(Beginning of Material provided)

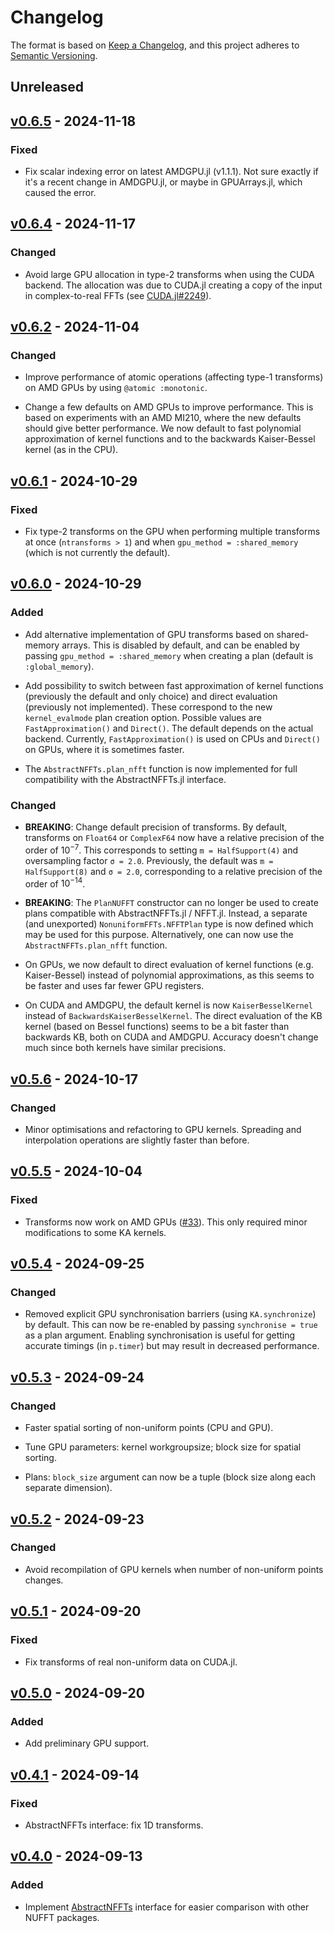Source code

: # Changelog

The format is based on [Keep a Changelog](https://keepachangelog.com/en/1.1.0/),
and this project adheres to [Semantic Versioning](https://semver.org/spec/v2.0.0.html).

## Unreleased

## [v0.6.5](https://github.com/jipolanco/NonuniformFFTs.jl/releases/tag/v0.6.5) - 2024-11-18

### Fixed

- Fix scalar indexing error on latest AMDGPU.jl (v1.1.1).
  Not sure exactly if it's a recent change in AMDGPU.jl, or maybe in GPUArrays.jl, which caused the error.

## [v0.6.4](https://github.com/jipolanco/NonuniformFFTs.jl/releases/tag/v0.6.4) - 2024-11-17

### Changed

- Avoid large GPU allocation in type-2 transforms when using the CUDA backend.
  The allocation was due to CUDA.jl creating a copy of the input in complex-to-real FFTs
  (see [CUDA.jl#2249](https://github.com/JuliaGPU/CUDA.jl/issues/2249)).

## [v0.6.2](https://github.com/jipolanco/NonuniformFFTs.jl/releases/tag/v0.6.2) - 2024-11-04

### Changed

- Improve performance of atomic operations (affecting type-1 transforms) on AMD
  GPUs by using `@atomic :monotonic`.

- Change a few defaults on AMD GPUs to improve performance.
  This is based on experiments with an AMD MI210, where the new defaults should give better performance.
  We now default to fast polynomial approximation of kernel functions and to
  the backwards Kaiser-Bessel kernel (as in the CPU).

## [v0.6.1](https://github.com/jipolanco/NonuniformFFTs.jl/releases/tag/v0.6.1) - 2024-10-29

### Fixed

- Fix type-2 transforms on the GPU when performing multiple transforms at once
  (`ntransforms > 1`) and when `gpu_method = :shared_memory` (which is not currently the default).

## [v0.6.0](https://github.com/jipolanco/NonuniformFFTs.jl/releases/tag/v0.6.0) - 2024-10-29

### Added

- Add alternative implementation of GPU transforms based on shared-memory arrays.
  This is disabled by default, and can be enabled by passing `gpu_method = :shared_memory` when creating a plan (default is `:global_memory`).

- Add possibility to switch between fast approximation of kernel functions
  (previously the default and only choice) and direct evaluation (previously not implemented).
  These correspond to the new `kernel_evalmode` plan creation option.
  Possible values are `FastApproximation()` and `Direct()`.
  The default depends on the actual backend.
  Currently, `FastApproximation()` is used on CPUs and `Direct()` on GPUs,
  where it is sometimes faster.

- The `AbstractNFFTs.plan_nfft` function is now implemented for full compatibility with the AbstractNFFTs.jl interface.

### Changed

- **BREAKING**: Change default precision of transforms.
  By default, transforms on `Float64` or `ComplexF64` now have a relative precision of the order of $10^{-7}$.
  This corresponds to setting `m = HalfSupport(4)` and oversampling factor `σ = 2.0`.
  Previously, the default was `m = HalfSupport(8)` and `σ = 2.0`, corresponding
  to a relative precision of the order of $10^{-14}$.

- **BREAKING**: The `PlanNUFFT` constructor can no longer be used to create
  plans compatible with AbstractNFFTs.jl / NFFT.jl.
  Instead, a separate (and unexported) `NonuniformFFTs.NFFTPlan` type is now
  defined which may be used for this purpose.
  Alternatively, one can now use the `AbstractNFFTs.plan_nfft` function.

- On GPUs, we now default to direct evaluation of kernel functions (e.g.
  Kaiser-Bessel) instead of polynomial approximations, as this seems to be
  faster and uses far fewer GPU registers.

- On CUDA and AMDGPU, the default kernel is now `KaiserBesselKernel` instead of `BackwardsKaiserBesselKernel`.
  The direct evaluation of the KB kernel (based on Bessel functions) seems to be a bit faster than backwards KB, both on CUDA and AMDGPU.
  Accuracy doesn't change much since both kernels have similar precisions.

## [v0.5.6](https://github.com/jipolanco/NonuniformFFTs.jl/releases/tag/v0.5.6) - 2024-10-17

### Changed

- Minor optimisations and refactoring to GPU kernels.
  Spreading and interpolation operations are slightly faster than before.

## [v0.5.5](https://github.com/jipolanco/NonuniformFFTs.jl/releases/tag/v0.5.5) - 2024-10-04

### Fixed

- Transforms now work on AMD GPUs ([#33](https://github.com/jipolanco/NonuniformFFTs.jl/pull/33)).
  This only required minor modifications to some KA kernels.

## [v0.5.4](https://github.com/jipolanco/NonuniformFFTs.jl/releases/tag/v0.5.4) - 2024-09-25

### Changed

- Removed explicit GPU synchronisation barriers (using `KA.synchronize`) by default.
  This can now be re-enabled by passing `synchronise = true` as a plan argument.
  Enabling synchronisation is useful for getting accurate timings (in `p.timer`) but
  may result in decreased performance.

## [v0.5.3](https://github.com/jipolanco/NonuniformFFTs.jl/releases/tag/v0.5.3) - 2024-09-24

### Changed

- Faster spatial sorting of non-uniform points (CPU and GPU).

- Tune GPU parameters: kernel workgroupsize; block size for spatial sorting.

- Plans: `block_size` argument can now be a tuple (block size along each separate dimension).

## [v0.5.2](https://github.com/jipolanco/NonuniformFFTs.jl/releases/tag/v0.5.2) - 2024-09-23

### Changed

- Avoid recompilation of GPU kernels when number of non-uniform points changes.

## [v0.5.1](https://github.com/jipolanco/NonuniformFFTs.jl/releases/tag/v0.5.1) - 2024-09-20

### Fixed

- Fix transforms of real non-uniform data on CUDA.jl.

## [v0.5.0](https://github.com/jipolanco/NonuniformFFTs.jl/releases/tag/v0.5.0) - 2024-09-20

### Added

- Add preliminary GPU support.

## [v0.4.1](https://github.com/jipolanco/NonuniformFFTs.jl/releases/tag/v0.4.1) - 2024-09-14

### Fixed

- AbstractNFFTs interface: fix 1D transforms.

## [v0.4.0](https://github.com/jipolanco/NonuniformFFTs.jl/releases/tag/v0.4.0) - 2024-09-13

### Added

- Implement [AbstractNFFTs](https://juliamath.github.io/NFFT.jl/stable/abstract/)
  interface for easier comparison with other NUFFT packages.
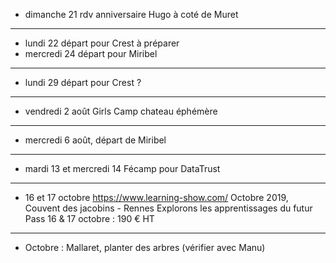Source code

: - dimanche 21 rdv anniversaire Hugo à coté de Muret
---
- lundi 22 départ pour Crest à préparer
- mercredi 24 départ pour Miribel
---
- lundi 29 départ pour Crest ?
---
- vendredi 2 août Girls Camp chateau éphémère
---
- mercredi 6 août, départ de Miribel
---
- mardi 13 et mercredi 14 Fécamp pour DataTrust
---
- 16 et 17 octobre https://www.learning-show.com/ Octobre 2019, Couvent des jacobins - Rennes   Explorons les apprentissages du futur  Pass 16 & 17 octobre : 190 € HT
---
- Octobre : Mallaret, planter des arbres (vérifier avec Manu)
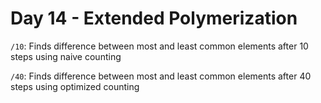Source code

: # Day 14 - Extended Polymerization

`/10`: Finds difference between most and least common elements after 10 steps using naive counting

`/40`: Finds difference between most and least common elements after 40 steps using optimized counting
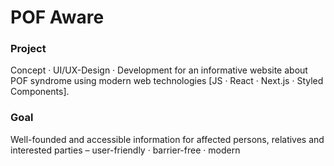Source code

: # POF Aware

### Project

Concept · UI/UX-Design · Development for an informative website about POF syndrome using modern web technologies [JS · React · Next.js · Styled Components].

### Goal
Well-founded and accessible information for affected persons, relatives and interested parties – user-friendly · barrier-free · modern
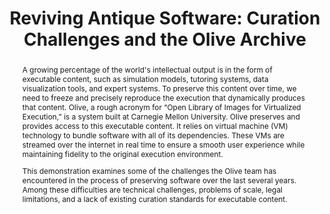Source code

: ---
abstract: 'A growing percentage of the world''s intellectual output is in the form
  of executable content, such as simulation models, tutoring systems, data visualization
  tools, and expert systems. To preserve this content over time, we need to freeze
  and precisely reproduce the execution that dynamically produces that content. Olive,
  a rough acronym for “Open Library of Images for Virtualized Execution,” is a system
  built at Carnegie Mellon University. Olive preserves and provides access to this
  executable content. It relies on virtual machine (VM) technology to bundle software
  with all of its dependencies. These VMs are streamed over the internet in real time
  to ensure a smooth user experience while maintaining fidelity to the original execution
  environment.


  This demonstration examines some of the challenges the Olive team has encountered
  in the process of preserving software over the last several years. Among these difficulties
  are technical challenges, problems of scale, legal limitations, and a lack of existing
  curation standards for executable content.

  '
creators:
- Ryan, Daniel
- St. Clair, Gloriana
date: null
document_url: https://services.phaidra.univie.ac.at/api/object/o:378721/download
grand_parent: iPRES
institutions: []
keywords:
- preservation
- software
- virtualization
landing_page_url: https://phaidra.univie.ac.at/o:378721
language: eng
layout: publication
license: CC BY-NC-SA 3.0 AT
notes_url: null
parent: iPRES 2014
publication_type: demonstration
size: 273580
slides_url: null
source_name: iPRES
stream_url: null
title: 'Reviving Antique Software: Curation Challenges and the Olive Archive'
year: 2014
---
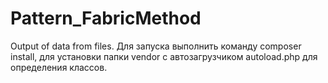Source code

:# Pattern_FabricMethod
Output of data from files.
Для запуска выполнить команду composer install, для установки папки vendor с автозагрузчиком autoload.php для определения классов.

(End of Material provided)

* [What the task requires]: Look through the data above. Copy every line with the string "systems" in it.

* [Task response]:
  of executable content, such as simulation models, tutoring systems, data visualization
  tools, and expert systems. To preserve this content over time, we need to freeze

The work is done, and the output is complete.